The Columbia River Littoral Cell (CRLC) (160 km in length) provides opportunities to compare competing accommodation space relations under different conditions of relative sea level change. The CRLC system includes abundant littoral sand supply from the large Columbia River, late-Holocene prograded beach plains and barrier spits (0.5–5 km in width), two large marine-dominated estuaries (Willapa Bay and Grays Harbor), and a high-wave-energy inner-shelf. Littoral sand accumulation rates in prograded beach plains and barrier deposits are based on paleo-shoreline positions that are dated by great-earthquake catastrophic beach retreat scarps (n = 10) from 0.3 to 5.0 ka. The retreat scarp timelines are mapped in across-shore GPR transects (n = 79), yielding timeline-bounded polygons (n = 247).
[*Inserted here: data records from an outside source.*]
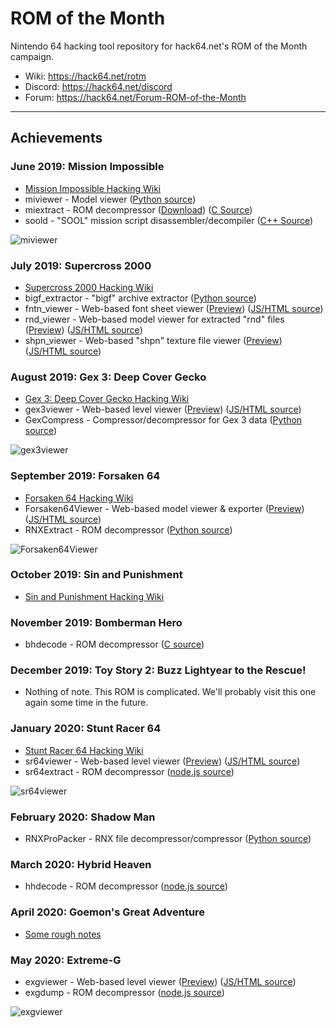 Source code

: # ROM of the Month

Nintendo 64 hacking tool repository for hack64.net's ROM of the Month campaign.

 * Wiki: https://hack64.net/rotm
 * Discord: https://hack64.net/discord
 * Forum: https://hack64.net/Forum-ROM-of-the-Month

---
## Achievements

### June 2019: Mission Impossible

- [Mission Impossible Hacking Wiki](https://hack64.net/wiki/doku.php?id=mission_impossible)
- miviewer - Model viewer ([Python source](https://github.com/hack64-net/rotm/tree/master/mission_impossible/miviewer))
- miextract - ROM decompressor ([Download](https://github.com/hack64-net/rotm/releases/tag/miextract)) ([C Source](https://github.com/hack64-net/rotm/tree/master/mission_impossible/miextract/src))
- soold - "SOOL" mission script disassembler/decompiler ([C++ Source](https://github.com/hack64-net/rotm/tree/master/mission_impossible/soold))

![miviewer](https://camo.githubusercontent.com/e394d65e7a233eba6b3d305edb7fbf39f678e2d9/68747470733a2f2f692e696d6775722e636f6d2f59484e474772362e706e67)

### July 2019: Supercross 2000

- [Supercross 2000 Hacking Wiki](https://hack64.net/wiki/doku.php?id=supercross_2000)
- bigf_extractor - "bigf" archive extractor ([Python source](https://github.com/hack64-net/rotm/tree/master/supercross_2000/bigf_extractor))
- fntn_viewer - Web-based font sheet viewer ([Preview](https://htmlpreview.github.io/?https://github.com/hack64-net/rotm/blob/master/supercross_2000/fntn_viewer/FNTN_Viewer.html)) ([JS/HTML source](https://github.com/hack64-net/rotm/tree/master/supercross_2000/fntn_viewer))
- rnd_viewer - Web-based model viewer for extracted "rnd" files ([Preview](https://htmlpreview.github.io/?https://github.com/hack64-net/rotm/blob/master/supercross_2000/rnd_viewer/RND_Viewer.html)) ([JS/HTML source](https://github.com/hack64-net/rotm/tree/master/supercross_2000/rnd_viewer))
- shpn_viewer - Web-based "shpn" texture file viewer ([Preview](https://htmlpreview.github.io/?https://github.com/hack64-net/rotm/blob/master/supercross_2000/shpn_viewer/SHPN_Viewer.html)) ([JS/HTML source](https://github.com/hack64-net/rotm/tree/master/supercross_2000/shpn_viewer))

### August 2019: Gex 3: Deep Cover Gecko

 - [Gex 3: Deep Cover Gecko Hacking Wiki](https://hack64.net/wiki/doku.php?id=gex_3_deep_cover_gecko)
 - gex3viewer - Web-based level viewer ([Preview](https://htmlpreview.github.io/?https://github.com/hack64-net/rotm/blob/master/gex_3/gex3viewer/Gex3_Viewer.html)) ([JS/HTML source](https://github.com/hack64-net/rotm/tree/master/gex_3/gex3viewer))
 - GexCompress - Compressor/decompressor for Gex 3 data ([Python source](https://github.com/hack64-net/rotm/tree/master/gex_3/GexCompress))

![gex3viewer](https://camo.githubusercontent.com/50248efd126680af5243b21f48f9da720486b134/68747470733a2f2f692e696d6775722e636f6d2f507276537043622e706e67)

### September 2019: Forsaken 64

- [Forsaken 64 Hacking Wiki](https://hack64.net/wiki/doku.php?id=forsaken_64)
- Forsaken64Viewer - Web-based model viewer & exporter ([Preview](https://htmlpreview.github.io/?https://github.com/hack64-net/rotm/blob/master/forsaken_64/Forsaken64Viewer/Forsaken64_Viewer.html)) ([JS/HTML source](https://github.com/hack64-net/rotm/tree/master/forsaken_64/Forsaken64Viewer))
- RNXExtract - ROM decompressor ([Python source](https://github.com/hack64-net/rotm/tree/master/forsaken_64/RNXExtract))

![Forsaken64Viewer](https://camo.githubusercontent.com/bdb078f594f2dafd47e3d323130022ce8c68f014/68747470733a2f2f692e696d6775722e636f6d2f366567666d4b362e706e67)

### October 2019: Sin and Punishment

- [Sin and Punishment Hacking Wiki](https://hack64.net/wiki/doku.php?id=sin_and_punishment)

### November 2019: Bomberman Hero

- bhdecode - ROM decompressor ([C source](https://github.com/hack64-net/rotm/tree/master/bomberman_hero/decompressor))

### December 2019: Toy Story 2: Buzz Lightyear to the Rescue!

- Nothing of note. This ROM is complicated. We'll probably visit this one again some time in the future.

### January 2020: Stunt Racer 64

- [Stunt Racer 64 Hacking Wiki](https://hack64.net/wiki/doku.php?id=stunt_racer_64)
- sr64viewer - Web-based level viewer ([Preview](https://htmlpreview.github.io/?https://github.com/hack64-net/rotm/blob/master/stunt_racer_64/sr64viewer/index.html)) ([JS/HTML source](https://github.com/hack64-net/rotm/tree/master/stunt_racer_64/sr64viewer))
- sr64extract - ROM decompressor ([node.js source](https://github.com/hack64-net/rotm/blob/master/stunt_racer_64/sr64-extract.js))

![sr64viewer](https://i.gyazo.com/4ae498c4933be788d2979c28394c18c9.png)

### February 2020: Shadow Man

- RNXProPacker - RNX file decompressor/compressor ([Python source](https://github.com/hack64-net/rotm/tree/master/shadow_man/RNXProPacker))

### March 2020: Hybrid Heaven

- hhdecode - ROM decompressor ([node.js source](https://github.com/hack64-net/rotm/blob/master/hybrid_heaven/hhdecode.js))

### April 2020: Goemon's Great Adventure

- [Some rough notes](https://pastebin.com/raw/Jg8mWdRg)

### May 2020: Extreme-G

- exgviewer - Web-based level viewer ([Preview](https://htmlpreview.github.io/?https://github.com/hack64-net/rotm/blob/master/extreme_g/viewer.html)) ([JS/HTML source](https://github.com/hack64-net/rotm/tree/master/extreme_g))
- exgdump - ROM decompressor ([node.js source](https://github.com/hack64-net/rotm/blob/master/extreme_g/exgdump.js))

![exgviewer](https://i.gyazo.com/39be03577307e5ae71be433b5bd74124.png)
The polygons are evaluated for littoral sand volume and bounding ages, yielding volume accretion rates (m³ ka⁻¹), which are summed for the four CRLC subcells; Clatsop Plains (27.4 × 10⁶ m³ ka⁻¹), Long Beach (19.8 × 10⁶ m³ ka⁻¹), Grayland Plains (15.9 × 10⁶ m³ ka⁻¹), North Beaches (11.7 × 10⁶ m³ ka⁻¹). Major submarine sinks of littoral sand, including the inner-shelf and large marine-dominated estuaries, are evaluated for increased littoral sand accommodation space that could result from potential future sea level rise of 1, 2 and 3 m during the next century or two. The estimated beach and nearshore sand erosion needed to fill the increased submarine accommodation space from a 2.0 m rise in relative sea level would result in averaged beach retreat values of ~0.7 km (Clatsop Plains), ~1.2 km (Long Beach), and ~ 1.3 km (Grayland Plains), about 30–50% larger than previous estimates based on the Brunn method. These catastrophic shoreline retreat distances (0.7–1.3 km) represent 25–50% of the present widths of prograded barrier spits and beach plains. They serve as warnings about future catastrophic beach erosion resulting from potential future SLR in other similar barrier spit and beach plain shorelines worldwide.

哥伦比亚河沿岸单元（CRLC）（长160公里）为比较不同海平面相对变化条件下竞争性住宿空间关系提供了机会。CRLC系统包括来自哥伦比亚大河的大量沿海砂石供应，全新世晚期的滩涂平原和障碍物（宽度0.5-5公里），两个大型海洋河口（威拉帕湾和格雷斯港）以及波能内架。沿海滩涂和屏障沉积物中沿海沙的堆积速率是根据古海岸线位置确定的，该位置的大地震灾难性海滩撤退赤道（n  = 10）从0.3到5.0 ka。退缩陡峭时间线被绘制在跨岸GPR样线中（n  = 79），产生时间线边界的多边形（n  = 247）。评估多边形的滨海砂体积和边界年龄，得出体积吸积率（m ³  ka ^-1），将其累加到四个CRLC子单元中；克拉索普平原（27.4×10 ⁶ m ³  ka ^-1），长滩（19.8×10 ⁶ m ³  ka ^-1），格雷兰平原（15.9×10 ⁶ m ³  ka ^-1），北滩（11.7×10 ⁶ m ³  ka ^-1）。评估了沿海底砂的主要海底汇，包括内层架和大型海洋支配的河口，以增加沿海底砂的容纳空间，这可能是由于未来一两个世纪海平面可能会上升1、2和3 m所致。从相对海平面上升2.0 m来填补增加的海底住宿空间所需的估计海滩和近岸沙土侵蚀将导致平均海滩撤退值约为0.7公里（克拉索普平原），〜1.2公里（长滩）和〜 1.3公里（格雷兰平原），比以前的Brunn方法估计值大30–50％。这些灾难性的海岸线撤退距离（0.7-1.3公里）代表了目前的扩展障碍口和海滩平原宽度的25-50％。